4. It doesn’t self-propagate (yet).
LockerGoga has no obvious worm-like capabilities for self-propagation since it does not rely on the network. Security researchers from Palo Alto Networks’ Unit 42 group said they have observed LockerGoga moving around a compromised network via the server message protocol (SMB). That “indicates the actors simply manually copy files from computer to computer,” the vendor said in a blog Tuesday.
However, recent additions and updates to the malware since it first surfaced in January suggest that the authors may be enabling a network capability. As an example, the security vendor pointed to the addition of WS2_32.dll processes for handling network connections and the use of undocumented Windows API calls.
The additions suggest “the developers are building in [a] network capability for the ransomware which could be used for Command and Control, or network self-propagation capabilities,” says Ryan Olson, vice president of threat intelligence at Unit 42 at Palo Alto Networks.
The use of the undocumented Windows APIs demonstrates a relatively high degree of technical sophistication and familiarity with Windows internals, he says. “The capabilities that we see for possible C2 or network self-propagation could make this a more dangerous kind of ransomware in the future,” Olson notes.
5. It appears designed for targeted attacks.
With no self-propagation or use of the network, LockerGoga appears to built for targeted attacks.

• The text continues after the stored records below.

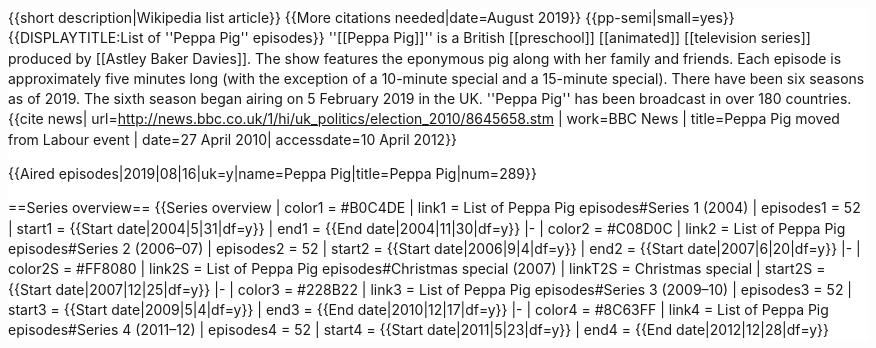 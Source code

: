 {{short description|Wikipedia list article}}
{{More citations needed|date=August 2019}}
{{pp-semi|small=yes}}
{{DISPLAYTITLE:List of ''Peppa Pig'' episodes}}
''[[Peppa Pig]]'' is a British [[preschool]] [[animated]] [[television series]] produced by [[Astley Baker Davies]]. The show features the eponymous pig along with her family and friends. Each episode is approximately five minutes long (with the exception of a 10-minute special and a 15-minute special). There have been six seasons as of 2019. The sixth season began airing on 5 February 2019 in the UK. ''Peppa Pig'' has been broadcast in over 180 countries.<ref>{{cite news| url=http://news.bbc.co.uk/1/hi/uk_politics/election_2010/8645658.stm | work=BBC News | title=Peppa Pig moved from Labour event | date=27 April 2010| accessdate=10 April 2012}}</ref> 

{{Aired episodes|2019|08|16|uk=y|name=Peppa Pig|title=Peppa Pig|num=289}}

==Series overview==
<onlyinclude>{{Series overview
| color1      = #B0C4DE
| link1       = <includeonly>List of Peppa Pig episodes</includeonly>#Series 1 (2004)
| episodes1   = 52
| start1      = {{Start date|2004|5|31|df=y}}
| end1        = {{End date|2004|11|30|df=y}}
|-
| color2      = #C08D0C
| link2       = <includeonly>List of Peppa Pig episodes</includeonly>#Series 2 (2006–07)
| episodes2   = 52
| start2      = {{Start date|2006|9|4|df=y}}
| end2        = {{Start date|2007|6|20|df=y}}
|-
| color2S     = #FF8080
| link2S      = <includeonly>List of Peppa Pig episodes</includeonly>#Christmas special (2007)
| linkT2S     = Christmas special
| start2S     = {{Start date|2007|12|25|df=y}}
|-
| color3      = #228B22
| link3       = <includeonly>List of Peppa Pig episodes</includeonly>#Series 3 (2009–10)
| episodes3   = 52
| start3      = {{Start date|2009|5|4|df=y}}
| end3        = {{End date|2010|12|17|df=y}}
|-
| color4      = #8C63FF
| link4       = <includeonly>List of Peppa Pig episodes</includeonly>#Series 4 (2011–12)
| episodes4   = 52
| start4      = {{Start date|2011|5|23|df=y}}
| end4        = {{End date|2012|12|28|df=y}} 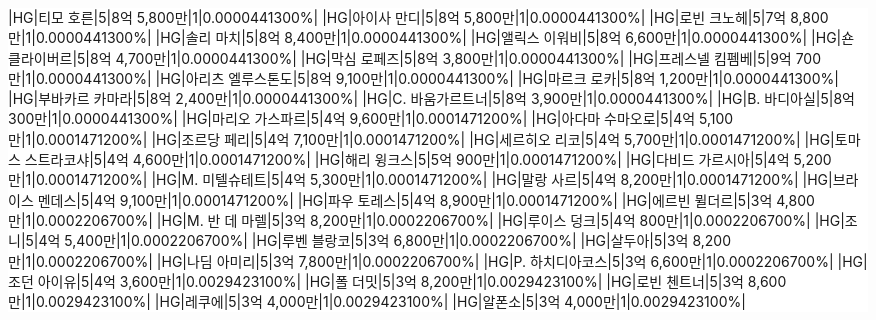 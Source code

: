 |HG|티모 호른|5|8억 5,800만|1|0.0000441300%|
|HG|아이사 만디|5|8억 5,800만|1|0.0000441300%|
|HG|로빈 크노헤|5|7억 8,800만|1|0.0000441300%|
|HG|솔리 마치|5|8억 8,400만|1|0.0000441300%|
|HG|앨릭스 이워비|5|8억 6,600만|1|0.0000441300%|
|HG|숀 클라이버르|5|8억 4,700만|1|0.0000441300%|
|HG|막심 로페즈|5|8억 3,800만|1|0.0000441300%|
|HG|프레스넬 킴펨베|5|9억 700만|1|0.0000441300%|
|HG|아리츠 엘루스톤도|5|8억 9,100만|1|0.0000441300%|
|HG|마르크 로카|5|8억 1,200만|1|0.0000441300%|
|HG|부바카르 카마라|5|8억 2,400만|1|0.0000441300%|
|HG|C. 바움가르트너|5|8억 3,900만|1|0.0000441300%|
|HG|B. 바디아실|5|8억 300만|1|0.0000441300%|
|HG|마리오 가스파르|5|4억 9,600만|1|0.0001471200%|
|HG|아다마 수마오로|5|4억 5,100만|1|0.0001471200%|
|HG|조르당 페리|5|4억 7,100만|1|0.0001471200%|
|HG|세르히오 리코|5|4억 5,700만|1|0.0001471200%|
|HG|토마스 스트라코샤|5|4억 4,600만|1|0.0001471200%|
|HG|해리 윙크스|5|5억 900만|1|0.0001471200%|
|HG|다비드 가르시아|5|4억 5,200만|1|0.0001471200%|
|HG|M. 미텔슈테트|5|4억 5,300만|1|0.0001471200%|
|HG|말랑 사르|5|4억 8,200만|1|0.0001471200%|
|HG|브라이스 멘데스|5|4억 9,100만|1|0.0001471200%|
|HG|파우 토레스|5|4억 8,900만|1|0.0001471200%|
|HG|에르빈 뮐더르|5|3억 4,800만|1|0.0002206700%|
|HG|M. 반 데 마렐|5|3억 8,200만|1|0.0002206700%|
|HG|루이스 덩크|5|4억 800만|1|0.0002206700%|
|HG|조니|5|4억 5,400만|1|0.0002206700%|
|HG|루벤 블랑코|5|3억 6,800만|1|0.0002206700%|
|HG|살두아|5|3억 8,200만|1|0.0002206700%|
|HG|나딤 아미리|5|3억 7,800만|1|0.0002206700%|
|HG|P. 하치디아코스|5|3억 6,600만|1|0.0002206700%|
|HG|조던 아이유|5|4억 3,600만|1|0.0029423100%|
|HG|폴 더밋|5|3억 8,200만|1|0.0029423100%|
|HG|로빈 첸트너|5|3억 8,600만|1|0.0029423100%|
|HG|레쿠에|5|3억 4,000만|1|0.0029423100%|
|HG|알폰소|5|3억 4,000만|1|0.0029423100%|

The code—at least initially—was digitally signed with valid certificates from at least three organizations. Those certificates have since been revoked, says Trend Micro’s Ferguson.
The ransomware also incorporates techniques that have been designed to evade sandboxing and machine learning based detection mechanisms, he says.
“The main process thread for some of LockerGoga’s variants, for example, sleeps over 100 times before it executes,” Trend Micro said in a blog analyzing the malware.
One scenario for which the ransomware appears designed is for when attackers have already gained some level of access within an organization, Ferguson says. An example is where an attacker might have access to the Active Directory infrastructure “and are able to deploy the ransomware in advance, across the affected estate, before triggering the encryption routine,” he says.
6. The authors have been trying to pass off LockerGoga as CryptoLocker.
Christopher Elisan, director of intelligence at Flashpoint, says the authors of LockerGoga appear to have gone to some lengths to pass off the malware as a version of the notorious CryptoLocker ransomware. LockerGoga uses Crypto++, an open source crypto library and newer versions even use “crypto-locker” as the project folder name.
There is also some research showing LockerGoga containing bugs in its code, Elisan adds. “If this is the case, it makes [LockerGoga] more dangerous for victimized organizations because any attempt to decrypt the files even after payment of ransom might not be successful due to buggy encryption.”